TASK STATEMENT ▸ Locate the line bearing "Die Seite der" in the material below, then reproduce it and each following line up to and including the line bearing "Danach folgen die".

TASK INPUTS ▸
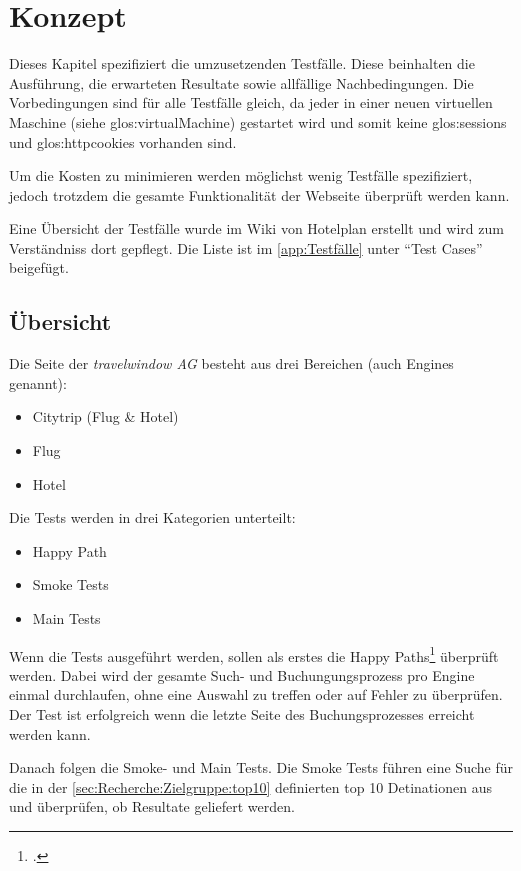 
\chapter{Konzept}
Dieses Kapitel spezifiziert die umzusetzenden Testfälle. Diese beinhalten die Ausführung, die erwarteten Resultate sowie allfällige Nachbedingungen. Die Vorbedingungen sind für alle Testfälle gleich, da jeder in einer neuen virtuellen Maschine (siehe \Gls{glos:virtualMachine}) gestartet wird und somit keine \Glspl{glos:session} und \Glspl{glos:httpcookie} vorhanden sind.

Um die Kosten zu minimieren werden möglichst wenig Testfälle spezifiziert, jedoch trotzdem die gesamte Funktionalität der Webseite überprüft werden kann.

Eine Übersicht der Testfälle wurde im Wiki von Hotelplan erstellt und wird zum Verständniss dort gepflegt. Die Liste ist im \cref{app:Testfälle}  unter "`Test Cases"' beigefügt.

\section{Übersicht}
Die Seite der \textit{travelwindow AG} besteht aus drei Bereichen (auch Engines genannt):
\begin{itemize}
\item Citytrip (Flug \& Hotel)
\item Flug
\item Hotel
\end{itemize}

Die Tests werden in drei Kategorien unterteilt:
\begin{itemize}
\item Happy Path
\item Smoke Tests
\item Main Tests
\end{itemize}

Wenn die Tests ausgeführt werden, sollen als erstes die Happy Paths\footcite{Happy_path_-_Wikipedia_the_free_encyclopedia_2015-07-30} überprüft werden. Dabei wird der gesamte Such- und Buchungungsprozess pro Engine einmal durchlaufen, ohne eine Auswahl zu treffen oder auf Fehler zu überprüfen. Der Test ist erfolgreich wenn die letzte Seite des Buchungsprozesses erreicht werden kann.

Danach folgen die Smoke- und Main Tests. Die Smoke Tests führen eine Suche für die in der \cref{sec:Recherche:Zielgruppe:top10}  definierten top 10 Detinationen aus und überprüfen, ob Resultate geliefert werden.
* * *
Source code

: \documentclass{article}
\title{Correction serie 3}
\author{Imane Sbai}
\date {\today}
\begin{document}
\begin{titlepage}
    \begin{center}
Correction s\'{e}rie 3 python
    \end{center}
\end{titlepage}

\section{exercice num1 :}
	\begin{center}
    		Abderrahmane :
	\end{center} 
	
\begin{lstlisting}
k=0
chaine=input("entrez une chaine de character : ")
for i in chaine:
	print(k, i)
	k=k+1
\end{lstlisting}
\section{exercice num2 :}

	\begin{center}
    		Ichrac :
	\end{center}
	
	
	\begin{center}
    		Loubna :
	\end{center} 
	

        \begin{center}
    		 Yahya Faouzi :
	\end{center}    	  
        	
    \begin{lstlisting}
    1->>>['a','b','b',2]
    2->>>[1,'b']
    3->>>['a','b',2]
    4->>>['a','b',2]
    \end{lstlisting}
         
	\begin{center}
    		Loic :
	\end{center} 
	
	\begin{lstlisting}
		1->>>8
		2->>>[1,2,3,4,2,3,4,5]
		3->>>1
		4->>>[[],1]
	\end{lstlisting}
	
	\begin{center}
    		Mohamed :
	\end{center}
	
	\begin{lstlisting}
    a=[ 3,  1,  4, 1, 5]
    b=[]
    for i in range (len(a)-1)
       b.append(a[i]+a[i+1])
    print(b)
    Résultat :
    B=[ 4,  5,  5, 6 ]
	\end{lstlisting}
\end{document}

SOLUTION FOR THIS TASK ▸
Die Seite der \textit{travelwindow AG} besteht aus drei Bereichen (auch Engines genannt):
\begin{itemize}
\item Citytrip (Flug \& Hotel)
\item Flug
\item Hotel
\end{itemize}

Die Tests werden in drei Kategorien unterteilt:
\begin{itemize}
\item Happy Path
\item Smoke Tests
\item Main Tests
\end{itemize}

Wenn die Tests ausgeführt werden, sollen als erstes die Happy Paths\footcite{Happy_path_-_Wikipedia_the_free_encyclopedia_2015-07-30} überprüft werden. Dabei wird der gesamte Such- und Buchungungsprozess pro Engine einmal durchlaufen, ohne eine Auswahl zu treffen oder auf Fehler zu überprüfen. Der Test ist erfolgreich wenn die letzte Seite des Buchungsprozesses erreicht werden kann.

Danach folgen die Smoke- und Main Tests. Die Smoke Tests führen eine Suche für die in der \cref{sec:Recherche:Zielgruppe:top10}  definierten top 10 Detinationen aus und überprüfen, ob Resultate geliefert werden.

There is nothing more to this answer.